Dataset entries:
+ + + +

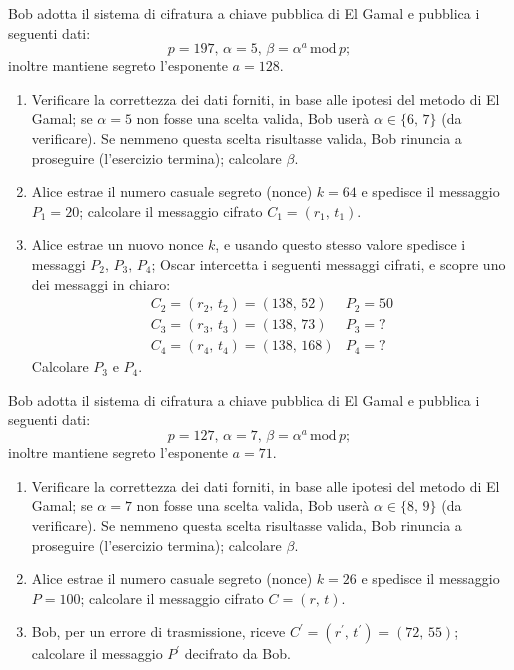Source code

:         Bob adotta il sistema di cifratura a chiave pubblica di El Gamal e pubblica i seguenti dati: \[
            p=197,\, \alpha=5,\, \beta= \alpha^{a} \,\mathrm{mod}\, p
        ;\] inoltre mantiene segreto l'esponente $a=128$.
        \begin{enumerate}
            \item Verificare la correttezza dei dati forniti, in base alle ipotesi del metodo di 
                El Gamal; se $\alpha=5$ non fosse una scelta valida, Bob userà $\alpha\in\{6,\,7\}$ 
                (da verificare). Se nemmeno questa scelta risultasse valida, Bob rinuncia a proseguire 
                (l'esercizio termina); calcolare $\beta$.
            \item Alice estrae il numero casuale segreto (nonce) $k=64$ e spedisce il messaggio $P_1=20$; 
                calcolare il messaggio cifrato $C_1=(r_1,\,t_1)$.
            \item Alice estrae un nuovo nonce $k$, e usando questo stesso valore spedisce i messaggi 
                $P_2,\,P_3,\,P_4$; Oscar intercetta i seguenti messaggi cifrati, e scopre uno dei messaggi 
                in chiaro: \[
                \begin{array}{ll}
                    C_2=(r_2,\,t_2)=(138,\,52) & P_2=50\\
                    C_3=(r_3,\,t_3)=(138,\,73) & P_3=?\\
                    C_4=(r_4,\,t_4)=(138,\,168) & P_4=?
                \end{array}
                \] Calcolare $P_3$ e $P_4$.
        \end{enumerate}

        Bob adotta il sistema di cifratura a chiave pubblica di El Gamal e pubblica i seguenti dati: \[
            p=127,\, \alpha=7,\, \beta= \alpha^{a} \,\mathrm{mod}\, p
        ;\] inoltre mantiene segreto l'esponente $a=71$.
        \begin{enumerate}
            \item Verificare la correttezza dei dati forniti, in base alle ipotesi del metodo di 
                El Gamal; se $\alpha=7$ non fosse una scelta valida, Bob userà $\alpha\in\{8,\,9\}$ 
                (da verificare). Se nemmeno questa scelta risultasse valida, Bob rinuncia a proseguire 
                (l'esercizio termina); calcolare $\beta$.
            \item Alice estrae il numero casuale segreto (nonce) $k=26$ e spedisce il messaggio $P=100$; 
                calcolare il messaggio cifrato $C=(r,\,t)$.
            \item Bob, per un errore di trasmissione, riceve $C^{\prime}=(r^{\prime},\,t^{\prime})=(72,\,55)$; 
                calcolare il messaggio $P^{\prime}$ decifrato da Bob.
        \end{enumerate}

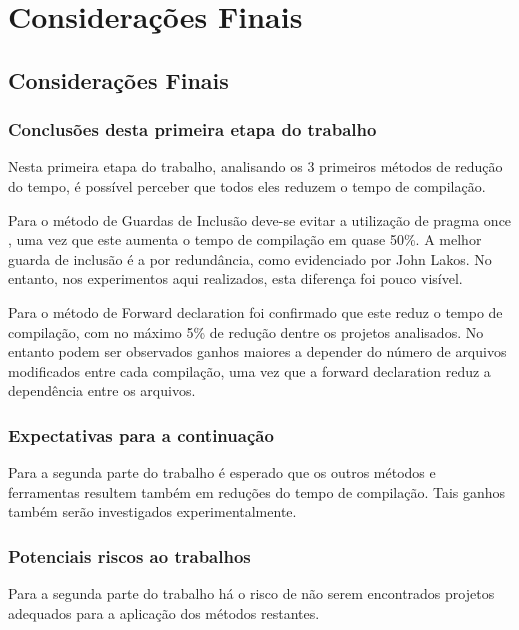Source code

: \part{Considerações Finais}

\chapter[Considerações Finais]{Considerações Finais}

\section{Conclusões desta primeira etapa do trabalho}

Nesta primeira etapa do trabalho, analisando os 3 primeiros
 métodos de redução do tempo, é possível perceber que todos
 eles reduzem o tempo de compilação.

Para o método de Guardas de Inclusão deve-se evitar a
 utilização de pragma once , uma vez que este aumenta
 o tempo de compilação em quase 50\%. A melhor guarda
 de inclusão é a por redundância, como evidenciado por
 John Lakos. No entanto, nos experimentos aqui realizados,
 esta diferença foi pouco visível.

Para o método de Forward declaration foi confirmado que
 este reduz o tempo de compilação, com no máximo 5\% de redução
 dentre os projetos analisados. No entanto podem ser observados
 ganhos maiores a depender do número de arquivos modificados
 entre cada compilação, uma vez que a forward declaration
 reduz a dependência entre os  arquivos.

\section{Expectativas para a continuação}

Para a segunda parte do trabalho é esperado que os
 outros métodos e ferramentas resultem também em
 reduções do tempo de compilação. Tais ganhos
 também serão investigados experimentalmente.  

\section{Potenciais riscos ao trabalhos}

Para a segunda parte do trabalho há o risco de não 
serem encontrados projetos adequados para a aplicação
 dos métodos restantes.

+ + + +

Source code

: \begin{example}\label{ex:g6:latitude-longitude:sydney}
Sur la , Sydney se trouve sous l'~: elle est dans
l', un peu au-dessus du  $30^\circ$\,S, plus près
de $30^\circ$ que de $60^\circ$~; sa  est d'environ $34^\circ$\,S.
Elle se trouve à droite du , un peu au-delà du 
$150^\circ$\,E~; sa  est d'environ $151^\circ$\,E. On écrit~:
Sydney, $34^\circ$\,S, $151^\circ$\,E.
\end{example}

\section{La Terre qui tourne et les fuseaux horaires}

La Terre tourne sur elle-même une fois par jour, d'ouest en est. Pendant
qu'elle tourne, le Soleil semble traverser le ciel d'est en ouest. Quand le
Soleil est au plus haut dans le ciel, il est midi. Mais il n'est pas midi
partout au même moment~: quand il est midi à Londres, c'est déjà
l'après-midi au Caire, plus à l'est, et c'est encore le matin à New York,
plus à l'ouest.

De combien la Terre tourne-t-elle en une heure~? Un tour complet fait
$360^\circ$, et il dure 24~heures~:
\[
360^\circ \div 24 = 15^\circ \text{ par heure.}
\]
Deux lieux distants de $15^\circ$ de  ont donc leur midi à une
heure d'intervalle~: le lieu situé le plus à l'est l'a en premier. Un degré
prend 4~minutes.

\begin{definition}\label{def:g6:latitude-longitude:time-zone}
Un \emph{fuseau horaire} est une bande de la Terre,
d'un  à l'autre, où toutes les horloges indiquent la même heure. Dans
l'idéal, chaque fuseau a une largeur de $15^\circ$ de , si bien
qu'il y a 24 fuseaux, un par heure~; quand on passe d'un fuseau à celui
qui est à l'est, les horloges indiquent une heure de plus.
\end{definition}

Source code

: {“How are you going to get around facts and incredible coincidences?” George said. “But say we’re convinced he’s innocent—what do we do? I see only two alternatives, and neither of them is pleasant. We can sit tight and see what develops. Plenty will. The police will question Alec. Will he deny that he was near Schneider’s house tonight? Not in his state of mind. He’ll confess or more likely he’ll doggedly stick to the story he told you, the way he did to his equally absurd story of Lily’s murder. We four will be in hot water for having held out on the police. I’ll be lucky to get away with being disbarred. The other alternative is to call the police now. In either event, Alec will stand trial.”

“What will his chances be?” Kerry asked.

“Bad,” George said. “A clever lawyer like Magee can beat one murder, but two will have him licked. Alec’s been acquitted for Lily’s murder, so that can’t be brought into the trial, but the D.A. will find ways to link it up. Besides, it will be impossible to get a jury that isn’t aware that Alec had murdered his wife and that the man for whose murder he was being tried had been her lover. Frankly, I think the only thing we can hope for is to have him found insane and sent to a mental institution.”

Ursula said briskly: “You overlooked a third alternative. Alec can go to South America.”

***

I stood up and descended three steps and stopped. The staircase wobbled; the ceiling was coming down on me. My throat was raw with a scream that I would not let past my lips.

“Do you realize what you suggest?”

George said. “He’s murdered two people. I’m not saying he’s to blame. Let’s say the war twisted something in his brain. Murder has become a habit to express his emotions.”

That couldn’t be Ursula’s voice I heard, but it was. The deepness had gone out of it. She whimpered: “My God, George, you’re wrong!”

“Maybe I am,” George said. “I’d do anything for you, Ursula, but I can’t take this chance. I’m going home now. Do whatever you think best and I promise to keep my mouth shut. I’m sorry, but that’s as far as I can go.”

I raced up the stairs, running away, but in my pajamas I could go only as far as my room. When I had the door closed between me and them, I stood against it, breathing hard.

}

+ + + +

◆ **TASK GOAL**
Looking at the entries above, can you reproduce exactly the lines from the one that holds "overlooked a third" through the one that holds "That couldn’t be", and only those?

◆ **RESPONSE BOX**
Ursula said briskly: “You overlooked a third alternative. Alec can go to South America.”

***

I stood up and descended three steps and stopped. The staircase wobbled; the ceiling was coming down on me. My throat was raw with a scream that I would not let past my lips.

“Do you realize what you suggest?”

George said. “He’s murdered two people. I’m not saying he’s to blame. Let’s say the war twisted something in his brain. Murder has become a habit to express his emotions.”

That couldn’t be Ursula’s voice I heard, but it was. The deepness had gone out of it. She whimpered: “My God, George, you’re wrong!”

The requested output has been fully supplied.